Timo Hoepfner
1/13/2006 9:40:00 AM
>> How can I convert the string to UTF8?
>
> You have got a corrent UTF-8 string. Unlike Windows XP, Mac OS X
> decomposes character components as much as possible (Sorry I forgot
> the correct term for this policy). So what you got:
>
>> # => ["a", "", "o", "", "u", "", "ß", "A", "", "O", "", "U", ""]
>
> is decomposed form of your string, a+umlaut, o+umlaut, etc.
Hi Matz, Austin and A.
Thanks for the clarification. Unicode is more comlex than it seems in
the first place...
Nevertheless that doesn't solve my current problem.
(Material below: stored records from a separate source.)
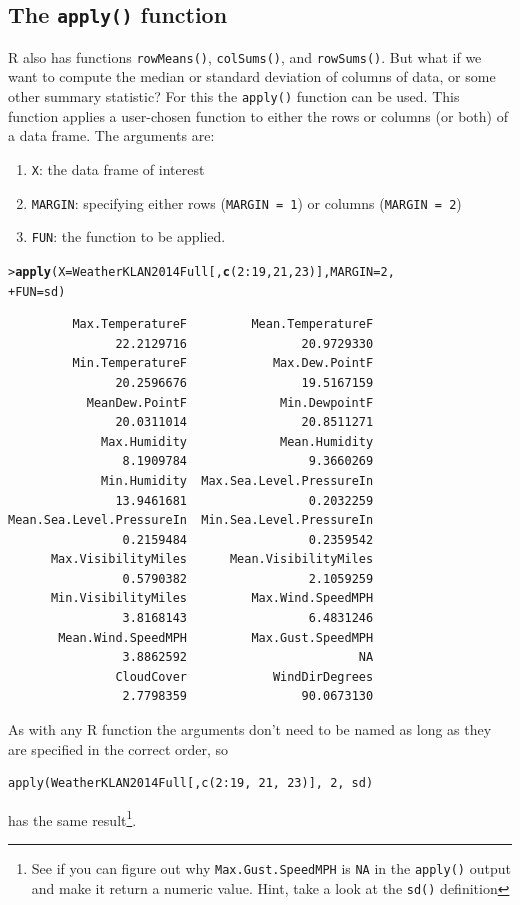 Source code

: \documentclass[12pt,oneside]{book}\usepackage[]{graphicx}\usepackage[]{color}
\makeatletter
\newcommand{\hlnum}[1]{\textcolor[rgb]{0.686,0.059,0.569}{#1}}%
\newcommand{\hlopt}[1]{\textcolor[rgb]{0,0,0}{#1}}%
\newcommand{\hlstd}[1]{\textcolor[rgb]{0.345,0.345,0.345}{#1}}%
\newcommand{\hlkwc}[1]{\textcolor[rgb]{0.333,0.667,0.333}{#1}}%
\newcommand{\hlkwd}[1]{\textcolor[rgb]{0.737,0.353,0.396}{\textbf{#1}}}%
\newenvironment{kframe}{%
 \def\at@end@of@kframe{}%
 \ifinner\ifhmode%
  \def\at@end@of@kframe{\end{minipage}}%
  \begin{minipage}{\columnwidth}%
 \fi\fi%
 \def\FrameCommand##1{\hskip\@totalleftmargin \hskip-\fboxsep
 \colorbox{shadecolor}{##1}\hskip-\fboxsep
     \hskip-\linewidth \hskip-\@totalleftmargin \hskip\columnwidth}%
 \MakeFramed {\advance\hsize-\width
   \@totalleftmargin\z@ \linewidth\hsize
   \@setminipage}}%
 {\par\unskip\endMakeFramed%
 \at@end@of@kframe}
\newenvironment{knitrout}{}{} %
\newcommand{\be}{\begin{enumerate}}
\newcommand{\ee}{\end{enumerate}}
\makeatother
\begin{document}
\subsection{The \texttt{apply()} function}\label{SEC:APPLY}
R also has functions \verb+rowMeans()+, \verb+colSums()+, and \verb+rowSums()+. But what if we want to compute the median or standard deviation of columns of data, or some other summary statistic? For this the \verb+apply()+ function can be used. This function applies a user-chosen function to either the rows or columns (or both) of a data frame. The arguments are:
\be
\item \verb+X+: the data frame of interest
\item \verb+MARGIN+: specifying either rows (\verb+MARGIN = 1+) or columns (\verb+MARGIN = 2+)
\item \verb+FUN+: the function to be applied.
\ee
\begin{knitrout}
\color{fgcolor}\begin{kframe}
\begin{alltt}
\hlstd{> }\hlkwd{apply}\hlstd{(}\hlkwc{X} \hlstd{= WeatherKLAN2014Full[,} \hlkwd{c}\hlstd{(}\hlnum{2}\hlopt{:}\hlnum{19}\hlstd{,} \hlnum{21}\hlstd{,} \hlnum{23}\hlstd{)],} \hlkwc{MARGIN} \hlstd{=} \hlnum{2}\hlstd{,}
\hlstd{+ }    \hlkwc{FUN} \hlstd{= sd)}
\end{alltt}
\begin{verbatim}
         Max.TemperatureF         Mean.TemperatureF 
               22.2129716                20.9729330 
         Min.TemperatureF            Max.Dew.PointF 
               20.2596676                19.5167159 
           MeanDew.PointF             Min.DewpointF 
               20.0311014                20.8511271 
             Max.Humidity             Mean.Humidity 
                8.1909784                 9.3660269 
             Min.Humidity  Max.Sea.Level.PressureIn 
               13.9461681                 0.2032259 
Mean.Sea.Level.PressureIn  Min.Sea.Level.PressureIn 
                0.2159484                 0.2359542 
      Max.VisibilityMiles      Mean.VisibilityMiles 
                0.5790382                 2.1059259 
      Min.VisibilityMiles         Max.Wind.SpeedMPH 
                3.8168143                 6.4831246 
       Mean.Wind.SpeedMPH         Max.Gust.SpeedMPH 
                3.8862592                        NA 
               CloudCover            WindDirDegrees 
                2.7798359                90.0673130 
\end{verbatim}
\end{kframe}
\end{knitrout}
As with any R function the arguments don't need to be named as long as they are specified in the correct order, so 
\begin{verbatim}
apply(WeatherKLAN2014Full[,c(2:19, 21, 23)], 2, sd)
\end{verbatim}
has the same result\footnote{See if you can figure out why \texttt{Max.Gust.SpeedMPH} is \texttt{NA} in the \texttt{apply()} output and make it return a numeric value. Hint, take a look at the \texttt{sd()} definition}.
\end{document}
What I'm trying
to do is to organize files within a directory into subfolders based
on the first N characters of the file name. Here's my code (w/o error
handling) which works fine for 8bit characters, but doesn't work for
e.g. umlauts:
$KCODE='UTF8'
require 'jcode'
require 'pathname'
require 'fileutils'
wd, len = Pathname.new(ARGV[0]), ARGV[1].to_i
files=wd.children.reject{|f| f.directory?}
files.each do |f|
dir = wd + Pathname.new(f.basename.to_s.split(//)[0..len-1].join)
dir.mkdir unless dir.exist?
FileUtils.mv f, dir
end
I guess I have to recompose the decomposed filename somehow. Are
there any tools for that in the standard library or somewhere else?
Thanks for your help,
Timo